Армия возникла возле церкви – на самом деле она в какой-то степени и заменила церковь в качестве опоры и поддержки гражданской администрации. Во времена Габсбургов подчинение закону и королевской воле обеспечивалось в крайнем случае и путем убеждения со стороны церкви и путем принуждения посредством нецерковных санкций. Королевская администрация тоже во многом полагалась на советников и чиновников, набранных из числа священнослужителей. Масштабная реорганизация колониальной жизни в XVIII веке радикально изменила эту модель поддержки. Королевская администрация стала все меньше и меньше полагаться на церковь, при этом все жестче ее контролируя через Patronato. Иногда корона вступала в серьезные публичные конфликты с церковью, такие как, например, ее ссора с иезуитами в 1767 году. Одним из проступков (или так называемых проступков) ордена иезуитов был его протест против возвращения колонии Сакраменто Португалии по мирному договору 1763 года. Против иезуитов было выдвинуто абсурдное обвинение в том, что они стремились создать независимое королевство из парагвайских миссий. Иезуиты были оттуда изгнаны, и огромные площади обработанной земли снова заросли кустарником. Вместо того чтобы опираться на церковь, правительство Бурбонов обратилось к армии; чиновников все чаще и чаще набирали из числа военных. Привилегированному общественному положению и политическому влиянию, полученным таким образом военными, суждено было укрепиться приблизительно спустя одно поколение в гражданской войне.

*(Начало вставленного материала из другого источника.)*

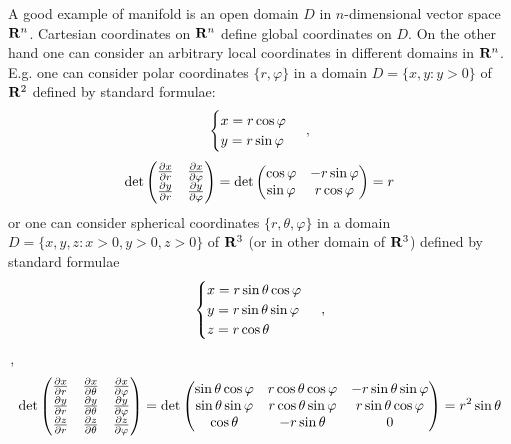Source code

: \documentclass[12pt]{article}
\theoremstyle{theorem}
\numberwithin{equation}{section}
\begin{document}
    A good example of manifold is an open domain  $D$ in  $n$-dimensional vector space ${\bf R}^n$.
    Cartesian coordinates on ${\bf R}^n$ define global coordinates on $D$.
    On the other hand one can consider an arbitrary local coordinates in different domains in ${\bf R}^n$. E.g. one can consider polar coordinates $\{r,\varphi\}$ in a domain $D=\{x,y\colon y>0\}$ of ${\bf R}^2$
    defined by standard formulae:
              \begin{equation}\label{exampleofpolarcoordinates}
                \begin{cases}
                x=r\cos\varphi\cr y=r\sin\varphi\cr
                \end{cases}\,,
              \end{equation}
            \begin{equation}\label{jacobianofpolartransform}
                \det
          \begin{pmatrix}
          {\partial x\over \partial r} &{\partial x\over \partial \varphi}\cr
          {\partial y\over \partial r} &{\partial y\over \partial \varphi}\cr
          \end{pmatrix}=
                \det
          \begin{pmatrix}
          \cos\varphi &-r\sin\varphi\cr
          \sin\varphi &r\cos\varphi\cr
          \end{pmatrix}=r
            \end{equation}
             or one can consider spherical coordinates  $\{r,\theta,\varphi\}$ in a domain
  $D=\{x,y,z\colon x>0,y>0, z>0\}$ of ${\bf R}^3$ (or in other domain of ${\bf R}^3$)
  defined by standard formulae
  \begin{equation*}
                \begin{cases}
                x=r\sin\theta\cos\varphi\cr y=r\sin\theta\sin\varphi\cr z=r\cos\theta
                \end{cases}\,,
              \end{equation*}\,,
              \begin{equation}\label{jacobianofspherictransform}
                \det
          \begin{pmatrix}
          {\partial x\over \partial r} &{\partial x\over \partial \theta} &{\partial x\over \partial \varphi}\cr
          {\partial y\over \partial r} &{\partial y\over \partial \theta} &{\partial y\over \partial \varphi}\cr
           {\partial z\over \partial r} &{\partial z\over \partial \theta} &{\partial z\over \partial \varphi}\cr
          \end{pmatrix}=
                \det
          \begin{pmatrix}
          \sin\theta\cos\varphi &r\cos\theta\cos\varphi &-r\sin\theta\sin\varphi\cr
          \sin\theta\sin\varphi &r\cos\theta\sin\varphi &r\sin\theta\cos\varphi\cr
           \cos\theta &-r\sin\theta &0\cr
                 \end{pmatrix}=r^2\sin\theta
            \end{equation}
\end{document}

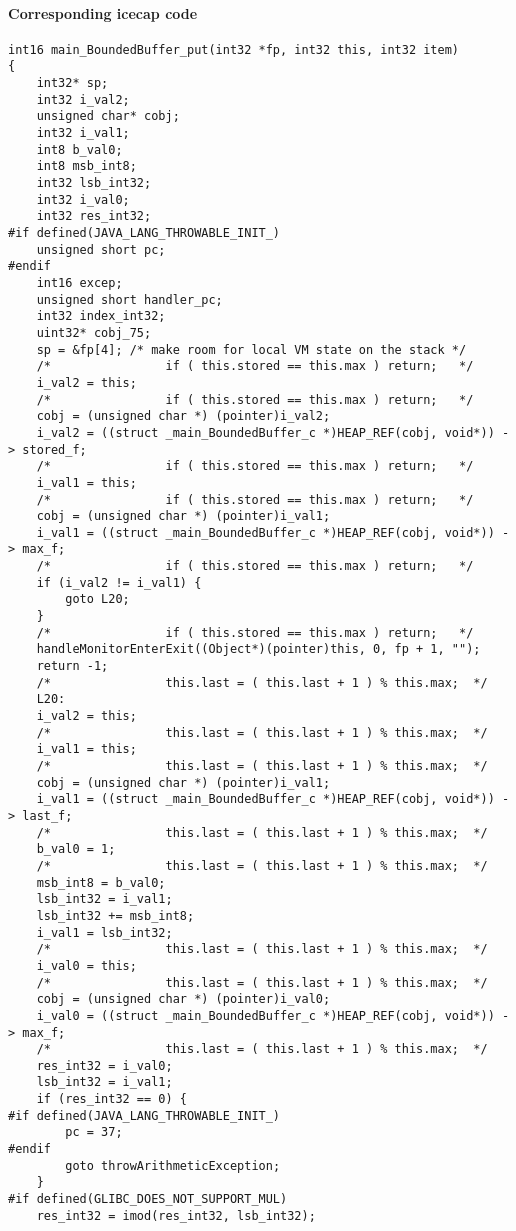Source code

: \paragraph{Corresponding icecap code}\hfill
\begin{lstlisting}[firstnumber=55202]
int16 main_BoundedBuffer_put(int32 *fp, int32 this, int32 item)
{
	int32* sp;
	int32 i_val2;
	unsigned char* cobj;
	int32 i_val1;
	int8 b_val0;
	int8 msb_int8;
	int32 lsb_int32;
	int32 i_val0;
	int32 res_int32;
#if defined(JAVA_LANG_THROWABLE_INIT_)
	unsigned short pc;
#endif
	int16 excep;
	unsigned short handler_pc;
	int32 index_int32;
	uint32* cobj_75;
	sp = &fp[4]; /* make room for local VM state on the stack */
	/*                if ( this.stored == this.max ) return;   */
	i_val2 = this;
	/*                if ( this.stored == this.max ) return;   */
	cobj = (unsigned char *) (pointer)i_val2;
	i_val2 = ((struct _main_BoundedBuffer_c *)HEAP_REF(cobj, void*)) -> stored_f;
	/*                if ( this.stored == this.max ) return;   */
	i_val1 = this;
	/*                if ( this.stored == this.max ) return;   */
	cobj = (unsigned char *) (pointer)i_val1;
	i_val1 = ((struct _main_BoundedBuffer_c *)HEAP_REF(cobj, void*)) -> max_f;
	/*                if ( this.stored == this.max ) return;   */
	if (i_val2 != i_val1) {
		goto L20;
	}
	/*                if ( this.stored == this.max ) return;   */
	handleMonitorEnterExit((Object*)(pointer)this, 0, fp + 1, "");
	return -1;
	/*                this.last = ( this.last + 1 ) % this.max;  */
	L20:
	i_val2 = this;
	/*                this.last = ( this.last + 1 ) % this.max;  */
	i_val1 = this;
	/*                this.last = ( this.last + 1 ) % this.max;  */
	cobj = (unsigned char *) (pointer)i_val1;
	i_val1 = ((struct _main_BoundedBuffer_c *)HEAP_REF(cobj, void*)) -> last_f;
	/*                this.last = ( this.last + 1 ) % this.max;  */
	b_val0 = 1;
	/*                this.last = ( this.last + 1 ) % this.max;  */
	msb_int8 = b_val0;
	lsb_int32 = i_val1;
	lsb_int32 += msb_int8;
	i_val1 = lsb_int32;
	/*                this.last = ( this.last + 1 ) % this.max;  */
	i_val0 = this;
	/*                this.last = ( this.last + 1 ) % this.max;  */
	cobj = (unsigned char *) (pointer)i_val0;
	i_val0 = ((struct _main_BoundedBuffer_c *)HEAP_REF(cobj, void*)) -> max_f;
	/*                this.last = ( this.last + 1 ) % this.max;  */
	res_int32 = i_val0;
	lsb_int32 = i_val1;
	if (res_int32 == 0) {
#if defined(JAVA_LANG_THROWABLE_INIT_)
		pc = 37;
#endif
		goto throwArithmeticException;
	}
#if defined(GLIBC_DOES_NOT_SUPPORT_MUL)
	res_int32 = imod(res_int32, lsb_int32);

\end{lstlisting}
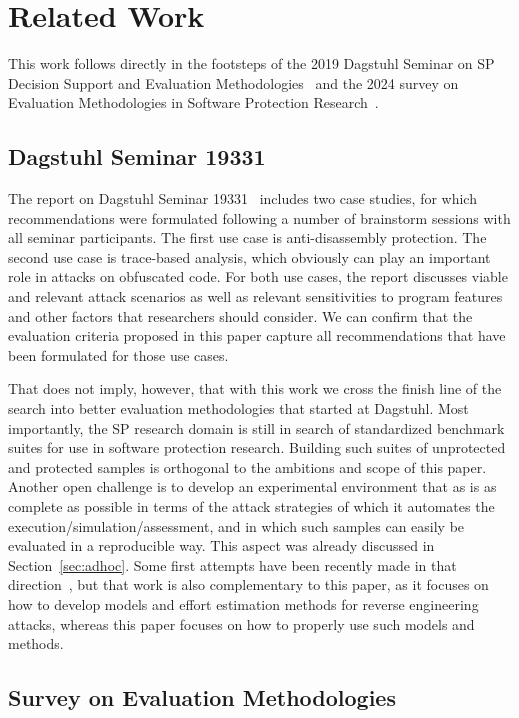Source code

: \section{Related Work}
This work follows directly in the footsteps of the 2019 Dagstuhl Seminar on SP Decision Support and Evaluation Methodologies~\cite{Dagstuhl} and the 2024 survey on Evaluation Methodologies in Software Protection Research~\cite{desutter2024evaluation}.

\subsection{Dagstuhl Seminar 19331}
The report on Dagstuhl Seminar 19331~\cite{Dagstuhl} includes two case studies, for which recommendations were formulated following a number of brainstorm sessions with all seminar participants. The first use case is anti-disassembly protection. The second use case is trace-based analysis, which obviously can play an important role in attacks on obfuscated code. For both use cases, the report discusses viable and relevant attack scenarios as well as relevant sensitivities to program features and other factors that researchers should consider. We can confirm that the evaluation criteria proposed in this paper capture all recommendations that have been formulated for those use cases. 

That does not imply, however, that with this work we cross the finish line of the search into better evaluation methodologies that started at Dagstuhl. Most importantly, the SP research domain is still in search of standardized benchmark suites for use in software protection research. Building such suites of unprotected and protected samples is orthogonal to the ambitions and scope of this paper. Another open challenge is to develop an experimental environment that as is as complete as possible in terms of the attack strategies of which it automates the execution/simulation/assessment, and in which such samples can easily be evaluated in a reproducible way. This aspect was already discussed in Section~\ref{sec:adhoc}. Some first attempts have been recently made in that direction~\cite{checkmate24}, but that work is also complementary to this paper, as it focuses on how to develop models and effort estimation methods for reverse engineering attacks, whereas this paper focuses on how to properly use such models and methods.  

\subsection{Survey on Evaluation Methodologies}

Эффективность администрации редко вызывает восхищение в колониальных обществах, особенно когда ее проявляют чиновники из метрополии. Колониальная администрация более поздних Бурбонов, надо сказать, не была исключительно эффективной по европейским меркам того времени. Во многих случаях, особенно на низших уровнях, она оставалась продажной и небрежной, какой всегда и была. Тем не менее она была более эффективной, более централизованной, чем любое правительство, которое когда-либо было в Индиях; а люди, стоявшие во главе нее и извлекавшие для себя из своей работы в ней средства к существованию, были по происхождению – по политическим соображениям – почти все испанцами с Пиренейского полуострова. То отчуждение между испанцами и американцами, которое существовало уже давно, но которое благодаря деловитости Бурбонов усилилось, теперь требует изучения.

Часть пятая. Распад Империи

Глава 17. Испанцы и американцы

Испанские Индии в конце XVIII века – если верить такому проницательному и скрупулезному исследователю, как Гумбольдт, – представляли собой впечатляющую картину процветания, стабильности и порядка. Можно предположить, что колониальное общество – по крайней мере, европейские и европеизированные группы населения, которые формировали самую влиятельную и ясно выражающую свои мысли его часть, имели веские причины для лояльности и удовлетворенности. Население, производительность и торговля – все росло, и если большая часть торговли велась прямо или косвенно с другими странами, то это не волновало колонистов; у них были вполне приемлемые по качеству европейские товары и хорошие рынки для своей собственной продукции. Администрация была достаточно эффективной по меркам того времени и не чрезмерно деспотичной, нерасторопной и крючкотворной, без сомнения, она всегда была такой, но, вероятно, не менее эффективной и не более деспотичной, чем в Испании; и налоги были ниже. Регулярная армия казалась достаточной по величине, но не чрезмерной, и провинции, по-видимому, были в безопасности от внутренних волнений или внешних нападений.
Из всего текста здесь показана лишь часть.